The Commission’s AI Omnibus proposal quietly changes how the AI Act is framed: it treats it mainly as a problem of putting rules into practice[1]. It would pause (“stop the clock” on) some high‑risk AI duties until the right standards and support tools are available, loosen some registration requirements, and make it easier to use sensitive data to find and fix bias in AI systems. The EDPB and EDPS object to this: they want to keep a strict “only when really necessary” test for using special‑category data, prevent key Annex III systems from slipping out of registration, and ensure data protection authorities are formally involved in EU‑level AI sandboxes[2]. In effect, the message from Brussels is that technical gateways, registries and machine‑readable policies are now seen as the default infrastructure for AI compliance.

2. Agentic AI: adoption outpacing governance

Campbell Robertson’s “Agentic AI Governance Gap” notes that roughly 90% of large organisations are deploying AI agents, but only 19% have implemented mature governance frameworks.[3] PEX Network’s review of agentic AI pilots adds that about 65% of enterprises are piloting agents, but only around 11% reach production, with Gartner predicting over 40% of agentic projects will be cancelled by 2027.[4]

3. Deloitte: strategy ready, operations not

Deloitte’s State of AI in the Enterprise 2026 reports a 50% rise in worker access to AI and a coming doubling of firms with ≥40% of projects in production – but only about a third are truly re‑engineering core processes. Most feel strategically prepared for AI, yet operationally underprepared on infrastructure, data, risk and talent.[5]

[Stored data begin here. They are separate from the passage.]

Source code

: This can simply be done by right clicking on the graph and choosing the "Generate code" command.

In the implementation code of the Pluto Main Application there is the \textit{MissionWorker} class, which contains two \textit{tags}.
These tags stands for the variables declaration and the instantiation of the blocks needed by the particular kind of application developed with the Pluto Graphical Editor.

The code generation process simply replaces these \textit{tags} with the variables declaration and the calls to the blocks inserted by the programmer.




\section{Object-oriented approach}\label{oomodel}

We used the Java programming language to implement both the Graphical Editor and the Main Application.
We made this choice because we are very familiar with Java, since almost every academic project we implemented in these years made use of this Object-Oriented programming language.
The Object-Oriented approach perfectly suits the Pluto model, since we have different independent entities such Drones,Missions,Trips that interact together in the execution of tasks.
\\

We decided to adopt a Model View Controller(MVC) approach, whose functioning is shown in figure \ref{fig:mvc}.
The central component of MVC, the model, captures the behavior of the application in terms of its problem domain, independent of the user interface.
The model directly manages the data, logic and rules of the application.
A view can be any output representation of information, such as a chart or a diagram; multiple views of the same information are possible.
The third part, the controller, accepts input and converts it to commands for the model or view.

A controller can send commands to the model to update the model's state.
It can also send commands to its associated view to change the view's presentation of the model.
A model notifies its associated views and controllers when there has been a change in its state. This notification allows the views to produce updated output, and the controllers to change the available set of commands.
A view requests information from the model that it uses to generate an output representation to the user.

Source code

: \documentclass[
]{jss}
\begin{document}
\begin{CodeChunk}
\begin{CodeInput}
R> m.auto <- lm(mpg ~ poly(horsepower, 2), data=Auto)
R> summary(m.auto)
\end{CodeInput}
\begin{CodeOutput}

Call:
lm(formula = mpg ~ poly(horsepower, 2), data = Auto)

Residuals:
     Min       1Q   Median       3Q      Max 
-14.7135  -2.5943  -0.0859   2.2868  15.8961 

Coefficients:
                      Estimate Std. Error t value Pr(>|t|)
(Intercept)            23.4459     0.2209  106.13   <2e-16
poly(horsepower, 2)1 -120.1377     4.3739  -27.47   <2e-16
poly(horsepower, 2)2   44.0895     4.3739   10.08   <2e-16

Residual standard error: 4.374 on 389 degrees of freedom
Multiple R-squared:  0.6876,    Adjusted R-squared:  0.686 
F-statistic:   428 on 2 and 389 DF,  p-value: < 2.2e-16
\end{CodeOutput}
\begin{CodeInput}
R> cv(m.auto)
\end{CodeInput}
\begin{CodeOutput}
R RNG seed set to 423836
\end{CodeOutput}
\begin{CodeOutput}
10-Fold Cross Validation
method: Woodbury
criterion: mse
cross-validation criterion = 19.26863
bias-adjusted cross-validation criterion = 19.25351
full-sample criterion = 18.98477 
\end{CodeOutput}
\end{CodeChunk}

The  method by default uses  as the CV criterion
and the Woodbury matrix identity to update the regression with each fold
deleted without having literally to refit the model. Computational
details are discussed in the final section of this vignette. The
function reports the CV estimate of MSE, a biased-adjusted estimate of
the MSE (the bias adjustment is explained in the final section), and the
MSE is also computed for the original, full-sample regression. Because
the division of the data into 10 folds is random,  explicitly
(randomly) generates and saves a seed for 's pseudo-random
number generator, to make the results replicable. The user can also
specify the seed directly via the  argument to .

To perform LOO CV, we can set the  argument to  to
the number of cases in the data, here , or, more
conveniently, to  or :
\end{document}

Taken together: models are not the constraint. Operating models, gateways and governance‑as‑code are.

A question for this week
#

Before you sign off the next AI budget, ask yourself one question:

If someone tomorrow pastes a sensitive dataset into an external AI tool, what technical control stops that data leaving intact?

If the honest answer is, “our acceptable use policy says they should not”, you are still in governance theatre.

If the answer is, “all AI traffic is forced through our gateway, which strips or blocks sensitive content and records the call”, you are starting to have governance.

The same question applies to cost and regulation. If your view of AI spend is a monthly invoice from one vendor, you are flying blind. If a supervisor or regulator asked you to reconstruct how a particular AI‑assisted decision was made, could you do it?

AI governance in 2026 is no longer mainly about writing better policies or running more workshops. It is an architectural choice. You can make that choice now, while you still have room to manoeuvre. Or you can wait until an incident makes it for you.